[How to complete this task] Transcribe all of the records precisely as they are presented.

[Records contained in a dataset]
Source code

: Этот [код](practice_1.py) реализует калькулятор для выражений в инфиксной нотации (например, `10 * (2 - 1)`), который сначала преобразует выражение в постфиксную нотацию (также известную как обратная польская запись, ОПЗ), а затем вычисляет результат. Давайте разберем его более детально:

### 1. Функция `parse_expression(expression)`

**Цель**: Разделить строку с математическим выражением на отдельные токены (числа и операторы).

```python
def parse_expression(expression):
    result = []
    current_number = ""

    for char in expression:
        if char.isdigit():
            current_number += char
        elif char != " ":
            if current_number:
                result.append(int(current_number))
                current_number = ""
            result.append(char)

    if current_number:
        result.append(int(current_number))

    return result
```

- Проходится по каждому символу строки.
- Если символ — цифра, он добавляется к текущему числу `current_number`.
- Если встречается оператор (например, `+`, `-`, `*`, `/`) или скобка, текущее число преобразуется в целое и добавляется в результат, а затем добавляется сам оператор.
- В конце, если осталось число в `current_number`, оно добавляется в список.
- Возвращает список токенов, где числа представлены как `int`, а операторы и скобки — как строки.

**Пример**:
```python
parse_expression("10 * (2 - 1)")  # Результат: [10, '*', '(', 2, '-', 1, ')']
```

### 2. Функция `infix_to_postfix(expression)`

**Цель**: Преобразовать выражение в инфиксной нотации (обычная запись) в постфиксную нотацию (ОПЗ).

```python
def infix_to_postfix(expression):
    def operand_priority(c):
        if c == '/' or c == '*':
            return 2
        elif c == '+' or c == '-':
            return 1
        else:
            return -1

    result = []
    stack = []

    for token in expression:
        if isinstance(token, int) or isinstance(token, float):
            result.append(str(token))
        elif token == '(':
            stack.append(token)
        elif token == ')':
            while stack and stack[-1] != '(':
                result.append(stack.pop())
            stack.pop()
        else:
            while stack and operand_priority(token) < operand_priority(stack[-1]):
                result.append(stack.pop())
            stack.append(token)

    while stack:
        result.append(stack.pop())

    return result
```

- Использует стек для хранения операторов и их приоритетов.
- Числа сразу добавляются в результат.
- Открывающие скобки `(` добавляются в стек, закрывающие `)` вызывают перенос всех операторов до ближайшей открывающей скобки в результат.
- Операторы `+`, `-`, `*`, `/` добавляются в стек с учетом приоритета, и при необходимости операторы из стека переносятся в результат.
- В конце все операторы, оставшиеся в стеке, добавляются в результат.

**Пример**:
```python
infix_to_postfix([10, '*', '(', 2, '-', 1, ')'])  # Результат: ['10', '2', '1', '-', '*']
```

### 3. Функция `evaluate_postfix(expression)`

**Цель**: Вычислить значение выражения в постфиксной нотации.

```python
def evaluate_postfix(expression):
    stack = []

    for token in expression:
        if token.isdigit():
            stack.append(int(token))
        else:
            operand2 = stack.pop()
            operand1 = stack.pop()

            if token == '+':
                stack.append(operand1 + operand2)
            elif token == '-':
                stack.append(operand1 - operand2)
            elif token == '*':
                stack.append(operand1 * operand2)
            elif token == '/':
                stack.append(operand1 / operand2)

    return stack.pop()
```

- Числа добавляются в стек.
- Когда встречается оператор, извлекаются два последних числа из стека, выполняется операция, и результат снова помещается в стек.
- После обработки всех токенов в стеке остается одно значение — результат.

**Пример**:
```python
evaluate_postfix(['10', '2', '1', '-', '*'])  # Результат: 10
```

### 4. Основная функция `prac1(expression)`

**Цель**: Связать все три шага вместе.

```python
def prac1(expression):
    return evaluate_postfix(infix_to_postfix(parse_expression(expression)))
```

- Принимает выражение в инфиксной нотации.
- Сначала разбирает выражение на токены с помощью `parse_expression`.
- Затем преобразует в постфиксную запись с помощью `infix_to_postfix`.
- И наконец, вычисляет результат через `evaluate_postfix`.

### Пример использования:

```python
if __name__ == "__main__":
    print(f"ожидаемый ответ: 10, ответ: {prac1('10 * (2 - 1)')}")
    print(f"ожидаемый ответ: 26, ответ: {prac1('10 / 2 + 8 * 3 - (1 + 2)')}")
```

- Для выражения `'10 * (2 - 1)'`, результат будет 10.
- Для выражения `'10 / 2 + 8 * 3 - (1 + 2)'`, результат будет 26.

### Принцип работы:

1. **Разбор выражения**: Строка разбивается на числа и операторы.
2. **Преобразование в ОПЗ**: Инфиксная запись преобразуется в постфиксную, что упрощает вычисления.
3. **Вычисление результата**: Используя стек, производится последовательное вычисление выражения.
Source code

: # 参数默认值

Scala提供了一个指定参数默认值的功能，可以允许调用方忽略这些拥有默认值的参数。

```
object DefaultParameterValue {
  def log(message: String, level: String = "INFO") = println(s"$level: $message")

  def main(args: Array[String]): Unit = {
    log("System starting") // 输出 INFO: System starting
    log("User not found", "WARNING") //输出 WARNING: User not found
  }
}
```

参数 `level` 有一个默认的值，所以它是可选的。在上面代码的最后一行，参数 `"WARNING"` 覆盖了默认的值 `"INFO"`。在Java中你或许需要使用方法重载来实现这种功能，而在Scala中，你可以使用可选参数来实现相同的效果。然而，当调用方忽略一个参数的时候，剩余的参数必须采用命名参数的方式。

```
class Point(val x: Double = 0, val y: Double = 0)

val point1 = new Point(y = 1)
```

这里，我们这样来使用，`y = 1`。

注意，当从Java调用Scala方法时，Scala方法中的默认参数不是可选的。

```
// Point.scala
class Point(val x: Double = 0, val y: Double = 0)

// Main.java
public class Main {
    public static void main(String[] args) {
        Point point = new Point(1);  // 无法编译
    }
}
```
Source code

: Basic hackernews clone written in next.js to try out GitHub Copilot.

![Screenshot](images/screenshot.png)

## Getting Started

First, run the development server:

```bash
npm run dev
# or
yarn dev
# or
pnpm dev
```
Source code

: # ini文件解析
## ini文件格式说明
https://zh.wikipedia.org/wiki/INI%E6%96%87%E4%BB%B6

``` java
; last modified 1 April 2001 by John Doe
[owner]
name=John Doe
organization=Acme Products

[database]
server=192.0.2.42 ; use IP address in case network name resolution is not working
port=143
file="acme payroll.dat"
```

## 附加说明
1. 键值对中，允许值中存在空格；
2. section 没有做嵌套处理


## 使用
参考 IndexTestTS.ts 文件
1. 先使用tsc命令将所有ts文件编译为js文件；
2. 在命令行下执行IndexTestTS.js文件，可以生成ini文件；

[Response area]
Source code

: Этот [код](practice_1.py) реализует калькулятор для выражений в инфиксной нотации (например, `10 * (2 - 1)`), который сначала преобразует выражение в постфиксную нотацию (также известную как обратная польская запись, ОПЗ), а затем вычисляет результат. Давайте разберем его более детально:

### 1. Функция `parse_expression(expression)`

**Цель**: Разделить строку с математическим выражением на отдельные токены (числа и операторы).

```python
def parse_expression(expression):
    result = []
    current_number = ""

    for char in expression:
        if char.isdigit():
            current_number += char
        elif char != " ":
            if current_number:
                result.append(int(current_number))
                current_number = ""
            result.append(char)

    if current_number:
        result.append(int(current_number))

    return result
```

- Проходится по каждому символу строки.
- Если символ — цифра, он добавляется к текущему числу `current_number`.
- Если встречается оператор (например, `+`, `-`, `*`, `/`) или скобка, текущее число преобразуется в целое и добавляется в результат, а затем добавляется сам оператор.
- В конце, если осталось число в `current_number`, оно добавляется в список.
- Возвращает список токенов, где числа представлены как `int`, а операторы и скобки — как строки.

**Пример**:
```python
parse_expression("10 * (2 - 1)")  # Результат: [10, '*', '(', 2, '-', 1, ')']
```

### 2. Функция `infix_to_postfix(expression)`

**Цель**: Преобразовать выражение в инфиксной нотации (обычная запись) в постфиксную нотацию (ОПЗ).

```python
def infix_to_postfix(expression):
    def operand_priority(c):
        if c == '/' or c == '*':
            return 2
        elif c == '+' or c == '-':
            return 1
        else:
            return -1

    result = []
    stack = []

    for token in expression:
        if isinstance(token, int) or isinstance(token, float):
            result.append(str(token))
        elif token == '(':
            stack.append(token)
        elif token == ')':
            while stack and stack[-1] != '(':
                result.append(stack.pop())
            stack.pop()
        else:
            while stack and operand_priority(token) < operand_priority(stack[-1]):
                result.append(stack.pop())
            stack.append(token)

    while stack:
        result.append(stack.pop())

    return result
```

- Использует стек для хранения операторов и их приоритетов.
- Числа сразу добавляются в результат.
- Открывающие скобки `(` добавляются в стек, закрывающие `)` вызывают перенос всех операторов до ближайшей открывающей скобки в результат.
- Операторы `+`, `-`, `*`, `/` добавляются в стек с учетом приоритета, и при необходимости операторы из стека переносятся в результат.
- В конце все операторы, оставшиеся в стеке, добавляются в результат.

**Пример**:
```python
infix_to_postfix([10, '*', '(', 2, '-', 1, ')'])  # Результат: ['10', '2', '1', '-', '*']
```

### 3. Функция `evaluate_postfix(expression)`

**Цель**: Вычислить значение выражения в постфиксной нотации.

```python
def evaluate_postfix(expression):
    stack = []

    for token in expression:
        if token.isdigit():
            stack.append(int(token))
        else:
            operand2 = stack.pop()
            operand1 = stack.pop()

            if token == '+':
                stack.append(operand1 + operand2)
            elif token == '-':
                stack.append(operand1 - operand2)
            elif token == '*':
                stack.append(operand1 * operand2)
            elif token == '/':
                stack.append(operand1 / operand2)

    return stack.pop()
```

- Числа добавляются в стек.
- Когда встречается оператор, извлекаются два последних числа из стека, выполняется операция, и результат снова помещается в стек.
- После обработки всех токенов в стеке остается одно значение — результат.

**Пример**:
```python
evaluate_postfix(['10', '2', '1', '-', '*'])  # Результат: 10
```

### 4. Основная функция `prac1(expression)`

**Цель**: Связать все три шага вместе.

```python
def prac1(expression):
    return evaluate_postfix(infix_to_postfix(parse_expression(expression)))
```

- Принимает выражение в инфиксной нотации.
- Сначала разбирает выражение на токены с помощью `parse_expression`.
- Затем преобразует в постфиксную запись с помощью `infix_to_postfix`.
- И наконец, вычисляет результат через `evaluate_postfix`.

### Пример использования:

```python
if __name__ == "__main__":
    print(f"ожидаемый ответ: 10, ответ: {prac1('10 * (2 - 1)')}")
    print(f"ожидаемый ответ: 26, ответ: {prac1('10 / 2 + 8 * 3 - (1 + 2)')}")
```

- Для выражения `'10 * (2 - 1)'`, результат будет 10.
- Для выражения `'10 / 2 + 8 * 3 - (1 + 2)'`, результат будет 26.

### Принцип работы:

1. **Разбор выражения**: Строка разбивается на числа и операторы.
2. **Преобразование в ОПЗ**: Инфиксная запись преобразуется в постфиксную, что упрощает вычисления.
3. **Вычисление результата**: Используя стек, производится последовательное вычисление выражения.
Source code

: # 参数默认值

Scala提供了一个指定参数默认值的功能，可以允许调用方忽略这些拥有默认值的参数。

```
object DefaultParameterValue {
  def log(message: String, level: String = "INFO") = println(s"$level: $message")

  def main(args: Array[String]): Unit = {
    log("System starting") // 输出 INFO: System starting
    log("User not found", "WARNING") //输出 WARNING: User not found
  }
}
```

参数 `level` 有一个默认的值，所以它是可选的。在上面代码的最后一行，参数 `"WARNING"` 覆盖了默认的值 `"INFO"`。在Java中你或许需要使用方法重载来实现这种功能，而在Scala中，你可以使用可选参数来实现相同的效果。然而，当调用方忽略一个参数的时候，剩余的参数必须采用命名参数的方式。

```
class Point(val x: Double = 0, val y: Double = 0)

val point1 = new Point(y = 1)
```

这里，我们这样来使用，`y = 1`。

注意，当从Java调用Scala方法时，Scala方法中的默认参数不是可选的。

```
// Point.scala
class Point(val x: Double = 0, val y: Double = 0)

// Main.java
public class Main {
    public static void main(String[] args) {
        Point point = new Point(1);  // 无法编译
    }
}
```
Source code

: Basic hackernews clone written in next.js to try out GitHub Copilot.

![Screenshot](images/screenshot.png)

## Getting Started

First, run the development server:

```bash
npm run dev
# or
yarn dev
# or
pnpm dev
```
Source code

: # ini文件解析
## ini文件格式说明
https://zh.wikipedia.org/wiki/INI%E6%96%87%E4%BB%B6

``` java
; last modified 1 April 2001 by John Doe
[owner]
name=John Doe
organization=Acme Products

[database]
server=192.0.2.42 ; use IP address in case network name resolution is not working
port=143
file="acme payroll.dat"
```

## 附加说明
1. 键值对中，允许值中存在空格；
2. section 没有做嵌套处理


## 使用
参考 IndexTestTS.ts 文件
1. 先使用tsc命令将所有ts文件编译为js文件；
2. 在命令行下执行IndexTestTS.js文件，可以生成ini文件；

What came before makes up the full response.